*Brief*.
Below are entries. Reproduce exactly the lines between the line holding "This directory shows" and the line holding "your multilingual content._", inclusive, and only those.

*Collection entries*.
[Start of Attachment]
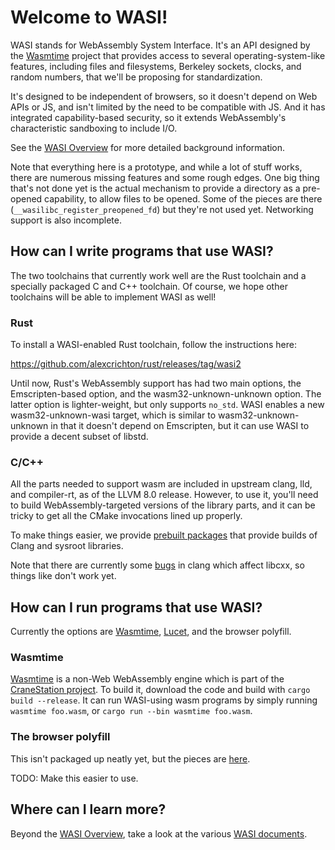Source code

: # Welcome to WASI!

WASI stands for WebAssembly System Interface. It's an API designed by
the [Wasmtime] project that provides access to several operating-system-like
features, including files and filesystems, Berkeley sockets, clocks, and
random numbers, that we'll be proposing for standardization.

It's designed to be independent of browsers, so it doesn't depend on
Web APIs or JS, and isn't limited by the need to be compatible with JS.
And it has integrated capability-based security, so it extends
WebAssembly's characteristic sandboxing to include I/O.

See the [WASI Overview](WASI-overview.md) for more detailed background
information.

Note that everything here is a prototype, and while a lot of stuff works,
there are numerous missing features and some rough edges. One big thing
that's not done yet is the actual mechanism to provide a directory as a
pre-opened capability, to allow files to be opened. Some of the pieces
are there (`__wasilibc_register_preopened_fd`) but they're not used yet.
Networking support is also incomplete.

## How can I write programs that use WASI?

The two toolchains that currently work well are the Rust toolchain and
a specially packaged C and C++ toolchain. Of course, we hope other
toolchains will be able to implement WASI as well!

### Rust

To install a WASI-enabled Rust toolchain, follow the instructions here:

https://github.com/alexcrichton/rust/releases/tag/wasi2

Until now, Rust's WebAssembly support has had two main options, the
Emscripten-based option, and the wasm32-unknown-unknown option. The latter
option is lighter-weight, but only supports `no_std`. WASI enables a new
wasm32-unknown-wasi target, which is similar to wasm32-unknown-unknown in
that it doesn't depend on Emscripten, but it can use WASI to provide a
decent subset of libstd.

### C/C++

All the parts needed to support wasm are included in upstream clang, lld, and
compiler-rt, as of the LLVM 8.0 release. However, to use it, you'll need
to build WebAssembly-targeted versions of the library parts, and it can
be tricky to get all the CMake invocations lined up properly.

To make things easier, we provide
[prebuilt packages](https://github.com/CraneStation/wasi-sdk/releases)
that provide builds of Clang and sysroot libraries.

Note that there are currently some
[bugs](https://bugs.llvm.org/show_bug.cgi?id=40412) in clang which affect
libcxx, so things like <iostream> don't work yet.

## How can I run programs that use WASI?

Currently the options are [Wasmtime], [Lucet], and the browser polyfill.

[Wasmtime]: https://github.com/CraneStation/wasmtime
[Lucet]: https://github.com/fastly/lucet/

### Wasmtime

[Wasmtime] is a non-Web WebAssembly engine which is part of the
[CraneStation project](https://github.com/CraneStation/). To build
it, download the code and build with `cargo build --release`. It can
run WASI-using wasm programs by simply running `wasmtime foo.wasm`,
or `cargo run --bin wasmtime foo.wasm`.

### The browser polyfill

This isn't packaged up neatly yet, but the pieces are
[here](https://github.com/CraneStation/wasmtime-wasi/tree/wasi/lib/wasi/sandboxed-system-primitives/polyfill).

TODO: Make this easier to use.

## Where can I learn more?

Beyond the [WASI Overview](WASI-overview.md), take a look at the
various [WASI documents](WASI-documents.md).

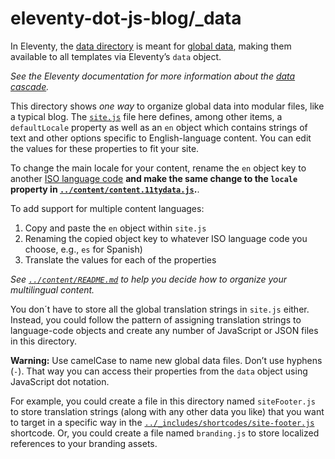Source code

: # eleventy-dot-js-blog/\_data

In Eleventy, the [data directory](https://www.11ty.dev/docs/config/#directory-for-global-data-files) is meant for [global data](https://www.11ty.dev/docs/data-global/), making them available to all templates via Eleventy’s `data` object.

_See the Eleventy documentation for more information about the [data cascade](https://www.11ty.dev/docs/data-cascade/)._

This directory shows _one way_ to organize global data into modular files, like a typical blog. The [`site.js`](https://gitlab.com/reubenlillie/eleventy-dot-js-blog/-/blob/master/_data/site.js) file here defines, among other items, a `defaultLocale` property as well as an `en` object which contains strings of text and other options specific to English-language content. You can edit the values for these properties to fit your site.

To change the main locale for your content, rename the `en` object key to another [ISO language code](https://www.loc.gov/standards/iso639-2/php/code_list.php) **and make the same change to the `locale` property in [`../content/content.11tydata.js`](https://gitlab.com/reubenlillie/eleventy-dot-js-blog/-/blob/master/content/content.11tydata.js).**.

To add support for multiple content languages:

1. Copy and paste the `en` object within `site.js`
1. Renaming the copied object key to whatever ISO language code you choose, e.g., `es` for Spanish)
1. Translate the values for each of the properties

_See [`../content/README.md`](https://gitlab.com/reubenlillie/eleventy-dot-js-blog/-/blob/master/content/README.md) to help you decide how to organize your multilingual content._

You don´t have to store all the global translation strings in `site.js` either. Instead, you could follow the pattern of assigning translation strings to language-code objects and create any number of JavaScript or JSON files in this directory.

**Warning:** Use camelCase to name new global data files. Don’t use hyphens (`-`). That way you can access their properties from the `data` object using JavaScript dot notation.

For example, you could create a file in this directory named `siteFooter.js` to store translation strings (along with any other data you like) that you want to target in a specific way in the [`../_includes/shortcodes/site-footer.js`](https://gitlab.com/reubenlillie/eleventy-dot-js-blog/-/blob/master/_includes/shortcodes/site-footer.js) shortcode. Or, you could create a file named `branding.js` to store localized references to your branding assets.
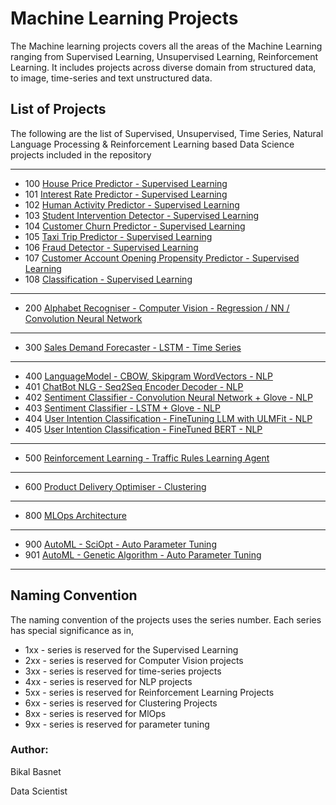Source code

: # Machine Learning Projects
The Machine learning projects covers all the areas of the Machine Learning ranging from Supervised Learning, Unsupervised Learning, Reinforcement Learning. It includes projects across diverse domain from structured data, to image, time-series and text unstructured data.

## List of Projects
The following are the list of Supervised, Unsupervised, Time Series,  Natural Language Processing & Reinforcement Learning based Data Science projects included in the repository

----
- 100 [House Price Predictor  - Supervised Learning](https://github.com/bikal-basnet/MachieneLearningProjects/blob/master/100.%20House%20Price%20Predictor%20-%20Supervised%20Learning/Submission_bikal_basnet/boston_housing.ipynb)
- 101 [Interest Rate Predictor - Supervised Learning](https://github.com/bikal-basnet/MachieneLearningProjects/tree/master/101.%20%20Interest%20Rate%20Predictor%20-%20R%20Language%20-Supervised%20Learning)
- 102 [Human Activity Predictor - Supervised Learning](https://github.com/bikal-basnet/MachieneLearningProjects/tree/master/102.%20%20Human%20Activity%20Predictor%20-%20Smartphone%20-Supervised%20Learning)
- 103 [Student Intervention Detector - Supervised Learning](https://github.com/bikal-basnet/MachieneLearningProjects/tree/master/103.%20Student%20Intervention%20Detector%20-%20SVM%2C%20Bayes%20-%20Supervised%20Learning/student_intervention)
- 104 [Customer Churn Predictor - Supervised Learning](https://github.com/bikal-basnet/MachieneLearningProjects/blob/master/104.%20Customer%20Churn%20Prediction%20-%20Supervised%20Learning/Propensity%20Model.ipynb)
- 105 [Taxi Trip Predictor - Supervised Learning](https://github.com/bikal-basnet/MachieneLearningProjects/blob/master/105.%20Taxi%20Trip%20Prediction%20-%20Supervised%20Learning/Taxi%20Trip%20Prediction.ipynb)
- 106 [Fraud Detector - Supervised Learning](https://github.com/bikal-basnet/MachieneLearningProjects/blob/master/106.%20Fraud%20Detection%20-%20Supervised%20Learning/Fraud%20Detection.ipynb)
- 107 [Customer Account Opening Propensity Predictor - Supervised Learning](https://github.com/bikal-basnet/MachieneLearningProjects/tree/master/107.%20CustomerPropensityModel-AcountOpening%20-%20Supervised%20Learning)
- 108 [Classification - Supervised Learning](https://github.com/bikal-basnet/MachieneLearningProjects/tree/master/108.%20Classification%20-%20Supervised%20Learning)
----
- 200 [Alphabet Recogniser - Computer Vision - Regression / NN / Convolution Neural Network](https://github.com/bikal-basnet/MachieneLearningProjects/tree/master/200.%20Computer%20Vision%20-%20Alphabet%20Recogniser)
----
- 300 [Sales Demand Forecaster - LSTM - Time Series](https://github.com/bikal-basnet/MachieneLearningProjects/tree/master/300.%20Time%20Series%20-%20Sales%20Demand%20Forecaster%20-%20LSTM)
----
- 400 [LanguageModel - CBOW, Skipgram WordVectors - NLP](https://github.com/bikal-basnet/MachieneLearningProjects/tree/master/400.%20NLP%20-%20LanguageModel%20-%20CBOW%2C%20Skipgram%20WordVectors)
- 401 [ChatBot NLG - Seq2Seq Encoder Decoder - NLP](https://github.com/bikal-basnet/MachieneLearningProjects/tree/master/401.%20NLP%20-%20ChatBot%20NLG%20-%20Seq2Seq%20Encoder%20Decoder)
- 402 [Sentiment Classifier - Convolution Neural Network + Glove - NLP](https://github.com/bikal-basnet/MachieneLearningProjects/tree/master/402.%20NLP%20-%20Sentiment%20Classifier%20-%20Convolution%20Neural%20Network%20%2B%20Glove)
- 403 [Sentiment Classifier - LSTM + Glove - NLP](https://github.com/bikal-basnet/MachieneLearningProjects/tree/master/403.%20NLP%20-%20Sentiment%20Classifier%20-%20LSTM%20%2B%20Glove)
- 404 [User Intention Classification - FineTuning LLM with ULMFit - NLP](https://github.com/bikal-basnet/MachieneLearningProjects/tree/master/404.%20NLP%20-%20User%20Intention%20Classification%20-%20FineTuning%20LLM%20with%20ULMFit)
- 405 [User Intention Classification - FineTuned BERT - NLP](https://github.com/bikal-basnet/MachieneLearningProjects/tree/master/405.%20NLP%20-%20User%20Intention%20Classification%20-%20FineTuned%20BERT)
------
- 500 [Reinforcement Learning - Traffic Rules Learning Agent](https://github.com/bikal-basnet/MachieneLearningProjects/tree/master/500.%20Reinforcement%20Learning%20-%20Traffic%20Rules%20Learning%20Agent/smartcab)
-------
- 600 [Product Delivery Optimiser -  Clustering](https://github.com/bikal-basnet/MachieneLearningProjects/blob/master/600.%20Clustering%20-%20%20Product%20Delivery%20Optimiser/submissions_bikal_basnet/customer_segments.ipynb)
------
- 800 [MLOps Architecture](https://github.com/bikal-basnet/MachieneLearningProjects/tree/master/800.%20MLOps%20Architecture)
-----
- 900 [AutoML - SciOpt - Auto Parameter Tuning](https://github.com/bikal-basnet/MachieneLearningProjects/blob/master/900.%20AutoML%20-%20SciOpt%20-%20Auto%20Parameter%20Tuning/MNIST%20ConvNet%20with%20SciOpt.ipynb)
- 901 [AutoML - Genetic Algorithm - Auto Parameter Tuning](https://github.com/bikal-basnet/MachieneLearningProjects/blob/master/901.%20AutoML%20-%20Genetic%20Algorithm%20-%20Auto%20Parameter%20Tuning/MNIST%20with%20Genetic%20algorithm%20Devol.ipynb)
----


## Naming Convention
The naming convention  of the projects  uses the series number. Each series has special significance as in,
- 1xx - series is reserved for the Supervised Learning
- 2xx - series is reserved for Computer Vision projects
- 3xx - series is reserved for time-series projects
- 4xx - series is reserved for NLP projects
- 5xx - series is reserved for Reinforcement Learning Projects
- 6xx - series is reserved for Clustering Projects
- 8xx - series is reserved for MlOps
- 9xx - series is reserved for parameter tuning



### Author: 
Bikal Basnet

Data Scientist
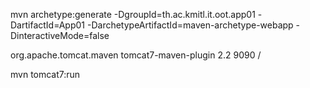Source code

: mvn archetype:generate -DgroupId=th.ac.kmitl.it.oot.app01 -DartifactId=App01 -DarchetypeArtifactId=maven-archetype-webapp -DinteractiveMode=false


<plugin>
    <groupId>org.apache.tomcat.maven</groupId>
    <artifactId>tomcat7-maven-plugin</artifactId>
    <version>2.2</version>
    <configuration>
      <port>9090</port>
      <path>/</path>
    </configuration>
</plugin>

mvn tomcat7:run
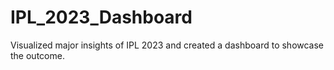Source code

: # IPL_2023_Dashboard
Visualized major insights of IPL 2023 and created a dashboard to showcase the outcome.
[End of Attachment]
*Response box*.
This directory shows _one way_ to organize global data into modular files, like a typical blog. The [`site.js`](https://gitlab.com/reubenlillie/eleventy-dot-js-blog/-/blob/master/_data/site.js) file here defines, among other items, a `defaultLocale` property as well as an `en` object which contains strings of text and other options specific to English-language content. You can edit the values for these properties to fit your site.

To change the main locale for your content, rename the `en` object key to another [ISO language code](https://www.loc.gov/standards/iso639-2/php/code_list.php) **and make the same change to the `locale` property in [`../content/content.11tydata.js`](https://gitlab.com/reubenlillie/eleventy-dot-js-blog/-/blob/master/content/content.11tydata.js).**.

To add support for multiple content languages:

1. Copy and paste the `en` object within `site.js`
1. Renaming the copied object key to whatever ISO language code you choose, e.g., `es` for Spanish)
1. Translate the values for each of the properties

_See [`../content/README.md`](https://gitlab.com/reubenlillie/eleventy-dot-js-blog/-/blob/master/content/README.md) to help you decide how to organize your multilingual content._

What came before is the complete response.